# The task
For the entries below, count the lines that contain the word "Images" and reply with that number only.

(Stored data)
-- Opening Marker --

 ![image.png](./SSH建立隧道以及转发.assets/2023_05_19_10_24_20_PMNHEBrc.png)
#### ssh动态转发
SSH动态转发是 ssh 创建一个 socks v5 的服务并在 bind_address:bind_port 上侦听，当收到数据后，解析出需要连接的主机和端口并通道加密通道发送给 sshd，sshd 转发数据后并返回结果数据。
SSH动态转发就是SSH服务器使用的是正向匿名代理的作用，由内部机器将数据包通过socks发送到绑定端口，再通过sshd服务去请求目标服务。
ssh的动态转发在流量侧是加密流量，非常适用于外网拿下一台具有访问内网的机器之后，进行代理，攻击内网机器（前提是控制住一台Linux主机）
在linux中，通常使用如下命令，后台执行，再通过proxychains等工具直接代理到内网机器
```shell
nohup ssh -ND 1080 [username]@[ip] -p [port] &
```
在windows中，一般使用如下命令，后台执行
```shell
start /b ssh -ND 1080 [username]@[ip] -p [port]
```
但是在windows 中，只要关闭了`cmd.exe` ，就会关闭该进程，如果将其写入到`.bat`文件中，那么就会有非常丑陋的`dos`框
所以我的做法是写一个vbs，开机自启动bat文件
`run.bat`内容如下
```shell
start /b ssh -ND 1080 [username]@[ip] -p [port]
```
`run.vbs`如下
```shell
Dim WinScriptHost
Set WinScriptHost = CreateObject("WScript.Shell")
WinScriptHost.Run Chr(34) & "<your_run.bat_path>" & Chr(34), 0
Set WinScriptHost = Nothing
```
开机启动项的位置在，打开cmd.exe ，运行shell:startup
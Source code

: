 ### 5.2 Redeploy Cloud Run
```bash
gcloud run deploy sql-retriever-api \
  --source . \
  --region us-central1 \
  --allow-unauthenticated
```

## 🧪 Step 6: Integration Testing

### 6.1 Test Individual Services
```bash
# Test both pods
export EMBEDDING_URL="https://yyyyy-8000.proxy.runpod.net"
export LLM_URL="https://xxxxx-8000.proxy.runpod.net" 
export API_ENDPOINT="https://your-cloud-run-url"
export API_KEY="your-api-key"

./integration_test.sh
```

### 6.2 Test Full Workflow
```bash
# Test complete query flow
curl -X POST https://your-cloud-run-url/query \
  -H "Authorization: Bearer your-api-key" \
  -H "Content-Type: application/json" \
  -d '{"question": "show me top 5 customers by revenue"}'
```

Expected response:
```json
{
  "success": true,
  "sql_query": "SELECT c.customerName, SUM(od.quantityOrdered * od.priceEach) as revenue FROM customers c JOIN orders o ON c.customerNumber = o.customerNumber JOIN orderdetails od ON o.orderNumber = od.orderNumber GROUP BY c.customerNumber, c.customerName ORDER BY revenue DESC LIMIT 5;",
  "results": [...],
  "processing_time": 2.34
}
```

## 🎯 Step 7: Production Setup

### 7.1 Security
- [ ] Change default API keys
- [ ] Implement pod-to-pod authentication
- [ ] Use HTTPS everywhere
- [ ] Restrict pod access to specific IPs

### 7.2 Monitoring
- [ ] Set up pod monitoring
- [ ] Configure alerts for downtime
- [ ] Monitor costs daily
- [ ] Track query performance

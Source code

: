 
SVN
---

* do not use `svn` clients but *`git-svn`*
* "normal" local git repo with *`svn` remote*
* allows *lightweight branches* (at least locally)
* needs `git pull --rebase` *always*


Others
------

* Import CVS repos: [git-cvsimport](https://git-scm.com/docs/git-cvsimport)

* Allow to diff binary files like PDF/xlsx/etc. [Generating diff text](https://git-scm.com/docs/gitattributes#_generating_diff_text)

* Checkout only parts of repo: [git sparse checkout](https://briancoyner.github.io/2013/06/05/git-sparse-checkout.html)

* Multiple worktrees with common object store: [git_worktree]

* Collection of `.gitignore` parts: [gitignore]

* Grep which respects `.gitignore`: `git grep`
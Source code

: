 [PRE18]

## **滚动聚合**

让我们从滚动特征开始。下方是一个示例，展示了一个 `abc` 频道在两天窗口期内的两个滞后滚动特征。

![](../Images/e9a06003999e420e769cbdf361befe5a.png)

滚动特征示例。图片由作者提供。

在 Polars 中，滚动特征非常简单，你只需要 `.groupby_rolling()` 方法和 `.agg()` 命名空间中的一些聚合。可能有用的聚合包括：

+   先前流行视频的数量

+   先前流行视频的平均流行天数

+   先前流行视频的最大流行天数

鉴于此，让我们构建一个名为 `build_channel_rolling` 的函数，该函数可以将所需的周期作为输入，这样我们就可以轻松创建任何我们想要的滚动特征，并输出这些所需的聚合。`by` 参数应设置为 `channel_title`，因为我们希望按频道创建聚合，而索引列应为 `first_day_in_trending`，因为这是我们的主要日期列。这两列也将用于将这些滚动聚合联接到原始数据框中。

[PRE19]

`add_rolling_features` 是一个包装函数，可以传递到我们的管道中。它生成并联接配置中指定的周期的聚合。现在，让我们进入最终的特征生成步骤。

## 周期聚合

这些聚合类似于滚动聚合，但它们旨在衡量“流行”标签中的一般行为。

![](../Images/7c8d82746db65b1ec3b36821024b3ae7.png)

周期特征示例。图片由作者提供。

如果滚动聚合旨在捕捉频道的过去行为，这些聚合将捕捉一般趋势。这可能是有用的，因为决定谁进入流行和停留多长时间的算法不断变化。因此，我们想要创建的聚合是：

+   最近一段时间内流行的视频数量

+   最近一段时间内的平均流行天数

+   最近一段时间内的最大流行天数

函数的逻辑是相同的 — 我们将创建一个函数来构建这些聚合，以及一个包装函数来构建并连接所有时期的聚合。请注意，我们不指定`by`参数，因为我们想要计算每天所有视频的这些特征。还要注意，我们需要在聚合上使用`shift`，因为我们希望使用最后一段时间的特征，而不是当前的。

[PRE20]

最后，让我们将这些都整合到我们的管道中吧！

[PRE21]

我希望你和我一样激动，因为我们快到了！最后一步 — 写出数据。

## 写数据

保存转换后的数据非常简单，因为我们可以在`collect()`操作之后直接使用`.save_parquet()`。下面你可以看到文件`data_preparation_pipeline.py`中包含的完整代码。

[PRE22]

-- Closing Marker --

# Answer to the problem
2